Qui a dit que le football et la musique faisait toujours bon ménage ? Preuve en est avec cette affaire qui agite la sphère musicale mondiale. La chanteuse anglaise M.I.A révélée avec le titre « Paper planes » n’a pas sa langue (et ses doigts) dans sa poche et le club de football du Paris Saint-Germain l’apprend à ses dépends. Il y a quelques jours, le club parisien s’est plaint du fait que la chanteuse arbore un maillot du Paris Saint Germain dans son clip « Borders » avec le nom de son sponsor principal modifié et évoquant les réfugiés.

Si le PSG ne la connaissait pas vraiment, le club sait désormais qui est M.I.A. La chanteuse anglaise signée chez Roc Nation, le label appartenant à Jay-Z est depuis quelques jours dans une guerre de mots avec le Paris Saint-Germain qui lui reproche d’arborer un maillot du club dans l’un de ses derniers clips évoquant les réfugiés. Le clip en question pour son single « Borders » est sorti le 27 novembre 2015 et dans ce dernier, M.I.A fait alors un parallèle avec l’actualité des mois précédent, et les fortes migrations de 2015.

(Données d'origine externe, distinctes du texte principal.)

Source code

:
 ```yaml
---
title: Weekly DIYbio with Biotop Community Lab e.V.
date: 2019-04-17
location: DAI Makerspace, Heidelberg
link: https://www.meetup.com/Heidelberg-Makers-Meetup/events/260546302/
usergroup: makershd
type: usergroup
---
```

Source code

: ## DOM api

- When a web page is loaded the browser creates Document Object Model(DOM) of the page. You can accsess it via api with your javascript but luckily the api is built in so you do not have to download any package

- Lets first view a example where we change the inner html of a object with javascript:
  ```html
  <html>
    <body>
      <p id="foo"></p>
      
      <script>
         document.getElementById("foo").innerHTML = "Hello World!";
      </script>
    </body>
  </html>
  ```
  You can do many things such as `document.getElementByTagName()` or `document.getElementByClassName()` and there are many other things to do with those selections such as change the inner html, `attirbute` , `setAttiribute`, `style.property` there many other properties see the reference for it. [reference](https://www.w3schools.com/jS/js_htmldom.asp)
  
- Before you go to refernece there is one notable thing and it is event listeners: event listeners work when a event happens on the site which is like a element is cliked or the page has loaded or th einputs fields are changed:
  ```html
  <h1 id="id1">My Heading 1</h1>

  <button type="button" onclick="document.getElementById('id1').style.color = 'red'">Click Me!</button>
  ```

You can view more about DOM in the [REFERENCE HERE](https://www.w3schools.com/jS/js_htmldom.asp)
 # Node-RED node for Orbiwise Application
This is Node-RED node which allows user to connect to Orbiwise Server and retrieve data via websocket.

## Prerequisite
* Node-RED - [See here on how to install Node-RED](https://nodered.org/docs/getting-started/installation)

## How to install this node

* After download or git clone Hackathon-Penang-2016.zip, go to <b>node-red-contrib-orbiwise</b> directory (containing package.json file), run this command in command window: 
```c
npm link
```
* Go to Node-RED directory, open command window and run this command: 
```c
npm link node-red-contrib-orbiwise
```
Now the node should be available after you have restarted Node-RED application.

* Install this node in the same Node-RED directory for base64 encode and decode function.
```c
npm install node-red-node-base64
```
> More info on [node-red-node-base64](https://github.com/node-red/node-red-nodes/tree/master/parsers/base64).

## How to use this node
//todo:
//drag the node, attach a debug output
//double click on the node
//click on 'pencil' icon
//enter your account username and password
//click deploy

Plus surprenant, elle arbore un maillot du Paris Saint-Germain sur lequel elle modifie une partie du nom du sponsor principal « Fly Emirates » transformé en « Fly Pirates ».

Un geste qui n’a pas du tout plu au club parisien qui a transmis une lettre à la chanteuse afin de la rappeler à l’ordre. Résultat, la chanteuse semblerait irritée par « l’arrogance » du club parisien, a publié la lettre sur son profil Twitter :

L’affaire a du coup, soulevé une polémique outre-manche ainsi qu’aux Etats-Unis et partant de là, de nombreux fans et artistes sont venus au soutien de la chanteuse qui juge l’attitude du PSG mal venue et incorrecte.

Le Paris Saint-Germain ne décolère pas et envisage des suites judiciaires

Dans la lettre signée par le Directeur général délégué du club, Jean-Claude Blanc, le club parisien annonce qu’il se réservait le droit de porter l’affaire devant la justice.

Une annonce qui n’aurait pas dérangé la chanteuse outre mesure puisque plusieurs jours après le début de cette affaire, elle continue de narguer le club parisien sur les réseaux sociaux et a même déclaré dans une interview : « Je préfèrerais occuper mon temps en allant à Calais créer un club de foot avec des réfugiés, et laisser le PSG investir dans l’équipe s’ils s’y intéressent tant, plutôt que passer devant la justice pour une histoire de T-shirt ».